▸ **Task instructions**
Only one stretch of the data below is wanted: the lines starting at the one with "drive again freely." and ending at the one with "# Known Bugs", both included, given again exactly.

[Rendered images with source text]
--------------------------------------------------
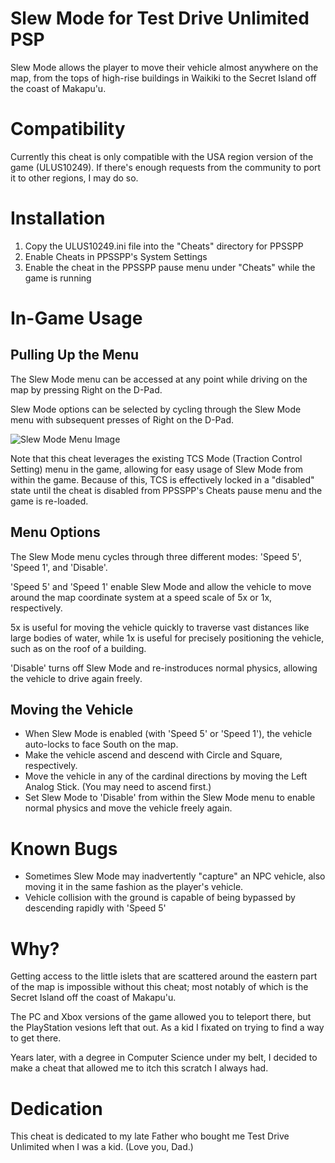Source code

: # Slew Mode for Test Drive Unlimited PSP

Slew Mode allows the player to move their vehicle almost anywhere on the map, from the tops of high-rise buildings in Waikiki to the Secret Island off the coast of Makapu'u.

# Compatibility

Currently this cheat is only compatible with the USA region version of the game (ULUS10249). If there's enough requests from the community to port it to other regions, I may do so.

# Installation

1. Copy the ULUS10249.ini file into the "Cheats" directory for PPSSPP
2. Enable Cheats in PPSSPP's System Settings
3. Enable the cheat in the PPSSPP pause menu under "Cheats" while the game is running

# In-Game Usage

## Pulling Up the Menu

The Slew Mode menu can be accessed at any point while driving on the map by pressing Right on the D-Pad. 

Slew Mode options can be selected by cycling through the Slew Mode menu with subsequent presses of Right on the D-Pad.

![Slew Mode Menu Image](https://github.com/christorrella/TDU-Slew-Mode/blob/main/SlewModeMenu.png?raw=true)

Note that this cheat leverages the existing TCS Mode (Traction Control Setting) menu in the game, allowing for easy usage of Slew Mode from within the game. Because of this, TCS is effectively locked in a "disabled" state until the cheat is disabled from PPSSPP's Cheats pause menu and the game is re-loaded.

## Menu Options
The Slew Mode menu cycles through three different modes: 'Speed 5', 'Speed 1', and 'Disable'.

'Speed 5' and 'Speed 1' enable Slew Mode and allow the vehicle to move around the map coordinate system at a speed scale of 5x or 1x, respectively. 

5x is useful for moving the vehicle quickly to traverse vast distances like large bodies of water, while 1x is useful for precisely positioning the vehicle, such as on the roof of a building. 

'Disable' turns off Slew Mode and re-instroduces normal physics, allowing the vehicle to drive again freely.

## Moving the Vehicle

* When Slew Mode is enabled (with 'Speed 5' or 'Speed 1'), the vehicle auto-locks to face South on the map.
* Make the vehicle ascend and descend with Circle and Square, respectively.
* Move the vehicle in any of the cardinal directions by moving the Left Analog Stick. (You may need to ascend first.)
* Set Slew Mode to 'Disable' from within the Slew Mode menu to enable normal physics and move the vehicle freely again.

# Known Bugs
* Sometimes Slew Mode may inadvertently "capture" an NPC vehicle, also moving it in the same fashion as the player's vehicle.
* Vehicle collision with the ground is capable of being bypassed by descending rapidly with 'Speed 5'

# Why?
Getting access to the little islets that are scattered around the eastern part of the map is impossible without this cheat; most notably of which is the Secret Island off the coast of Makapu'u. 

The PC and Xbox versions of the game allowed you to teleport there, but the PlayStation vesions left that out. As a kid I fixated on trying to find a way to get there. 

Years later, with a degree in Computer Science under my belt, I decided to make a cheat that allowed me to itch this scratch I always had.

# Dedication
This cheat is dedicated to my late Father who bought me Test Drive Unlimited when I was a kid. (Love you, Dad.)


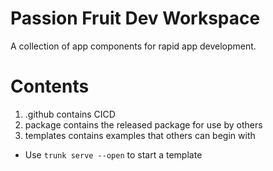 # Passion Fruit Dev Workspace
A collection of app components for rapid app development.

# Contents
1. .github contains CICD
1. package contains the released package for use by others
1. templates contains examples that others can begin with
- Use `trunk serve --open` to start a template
--------------------------------------------------
▸ **Solution below**
'Disable' turns off Slew Mode and re-instroduces normal physics, allowing the vehicle to drive again freely.

## Moving the Vehicle

* When Slew Mode is enabled (with 'Speed 5' or 'Speed 1'), the vehicle auto-locks to face South on the map.
* Make the vehicle ascend and descend with Circle and Square, respectively.
* Move the vehicle in any of the cardinal directions by moving the Left Analog Stick. (You may need to ascend first.)
* Set Slew Mode to 'Disable' from within the Slew Mode menu to enable normal physics and move the vehicle freely again.

# Known Bugs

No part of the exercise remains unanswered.